I read the Wiki, but am confused as to why Pro Motion is so good for pixel art if I'm not supposed to use any of the tools. If I can't do that, isn't MS Paint pretty much as good?
If the wiki says that, the wiki is wrong. ProMotion is made specifically for creating 2d game art; the majority of which is still pixel art.
The philosophy behind minimizing tool usage is largely about simplifying your choices.. If your tools place 'accidental' pixels, you have then to concern yourself with cleaning them up. If you use more colors, you have to concern yourself with the shapes of more color regions. If you include more objects, you have to spend more time on composition, Larger canvas.. more time on refining the shape harmonics.
Everything takes more attention, the more of it you include.
That's why it's good to start out as small as you can, with as few colors as you can and a simple style.
For this moon image, it can be reduced to at least 16x16 without losing any of it's moon-ness, and it's perfectly possible to draw it in a mere 2 colors.
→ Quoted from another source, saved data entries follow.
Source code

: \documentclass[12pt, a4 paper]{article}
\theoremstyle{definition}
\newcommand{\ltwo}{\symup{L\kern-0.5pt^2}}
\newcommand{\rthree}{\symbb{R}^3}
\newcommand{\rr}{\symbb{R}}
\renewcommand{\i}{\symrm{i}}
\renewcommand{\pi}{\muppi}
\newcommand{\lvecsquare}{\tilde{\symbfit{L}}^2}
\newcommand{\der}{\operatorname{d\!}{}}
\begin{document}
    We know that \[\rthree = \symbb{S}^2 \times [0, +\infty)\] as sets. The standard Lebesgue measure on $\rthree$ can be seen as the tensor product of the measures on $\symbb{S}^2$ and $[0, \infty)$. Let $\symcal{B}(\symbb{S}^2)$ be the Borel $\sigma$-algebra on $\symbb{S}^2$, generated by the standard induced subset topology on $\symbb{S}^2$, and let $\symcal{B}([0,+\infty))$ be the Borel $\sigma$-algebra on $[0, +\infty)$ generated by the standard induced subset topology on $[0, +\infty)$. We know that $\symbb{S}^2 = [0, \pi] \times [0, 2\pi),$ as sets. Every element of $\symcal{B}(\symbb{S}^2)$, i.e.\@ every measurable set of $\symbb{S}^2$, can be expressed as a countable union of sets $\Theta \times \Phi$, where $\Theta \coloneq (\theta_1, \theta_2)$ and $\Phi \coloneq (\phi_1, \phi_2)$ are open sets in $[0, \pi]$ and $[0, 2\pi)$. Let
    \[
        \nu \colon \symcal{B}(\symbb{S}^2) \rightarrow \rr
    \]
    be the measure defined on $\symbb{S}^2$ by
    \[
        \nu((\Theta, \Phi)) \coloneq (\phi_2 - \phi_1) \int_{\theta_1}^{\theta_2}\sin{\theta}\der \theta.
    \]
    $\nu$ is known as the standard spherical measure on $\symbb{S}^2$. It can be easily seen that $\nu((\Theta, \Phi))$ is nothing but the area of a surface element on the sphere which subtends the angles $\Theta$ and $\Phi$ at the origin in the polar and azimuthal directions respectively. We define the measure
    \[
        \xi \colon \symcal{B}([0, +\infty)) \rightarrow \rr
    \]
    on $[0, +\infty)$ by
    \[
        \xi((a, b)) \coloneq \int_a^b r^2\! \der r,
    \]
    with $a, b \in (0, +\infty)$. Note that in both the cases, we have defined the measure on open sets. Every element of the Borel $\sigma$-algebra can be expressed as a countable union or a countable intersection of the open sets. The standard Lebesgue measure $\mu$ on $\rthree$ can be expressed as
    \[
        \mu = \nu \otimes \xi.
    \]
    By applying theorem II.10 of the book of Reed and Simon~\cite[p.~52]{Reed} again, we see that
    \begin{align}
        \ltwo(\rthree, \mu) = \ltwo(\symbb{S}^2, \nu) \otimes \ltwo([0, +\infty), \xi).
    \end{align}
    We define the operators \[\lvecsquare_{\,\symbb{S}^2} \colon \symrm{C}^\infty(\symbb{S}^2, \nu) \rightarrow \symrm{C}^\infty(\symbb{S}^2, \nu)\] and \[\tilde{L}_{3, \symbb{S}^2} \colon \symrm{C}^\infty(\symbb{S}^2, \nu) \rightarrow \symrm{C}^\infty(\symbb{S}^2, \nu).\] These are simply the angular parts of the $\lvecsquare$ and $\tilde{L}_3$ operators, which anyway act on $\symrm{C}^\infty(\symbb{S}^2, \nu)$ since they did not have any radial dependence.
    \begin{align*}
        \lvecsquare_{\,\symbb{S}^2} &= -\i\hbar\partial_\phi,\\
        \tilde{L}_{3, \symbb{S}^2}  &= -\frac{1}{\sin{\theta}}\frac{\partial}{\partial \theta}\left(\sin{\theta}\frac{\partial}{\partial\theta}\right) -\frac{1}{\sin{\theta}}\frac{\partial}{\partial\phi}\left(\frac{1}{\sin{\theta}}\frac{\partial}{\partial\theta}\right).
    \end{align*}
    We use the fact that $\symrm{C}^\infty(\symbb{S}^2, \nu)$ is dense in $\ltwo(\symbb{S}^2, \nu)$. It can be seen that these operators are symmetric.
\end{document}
I recommend it.
Here is an example based on your moon -- in 2,4, and 8 colors respectively, with individual stylistic choices matching the respective limitations.
Joseph: My main criteria for whether I can take a program seriously in it's usefulness for pixeling is, does it allow you to change to next/previous color in the palette easily?
MsPain doesn't. Photoshop AFAIK doesn't.
DeluxePaint does. Grafx2 does. Gimp does. Promotion does. IDraw probably does.
MsPain does have a reasonable bezier tool, but that is about all I can say for it; it's name is well earnt.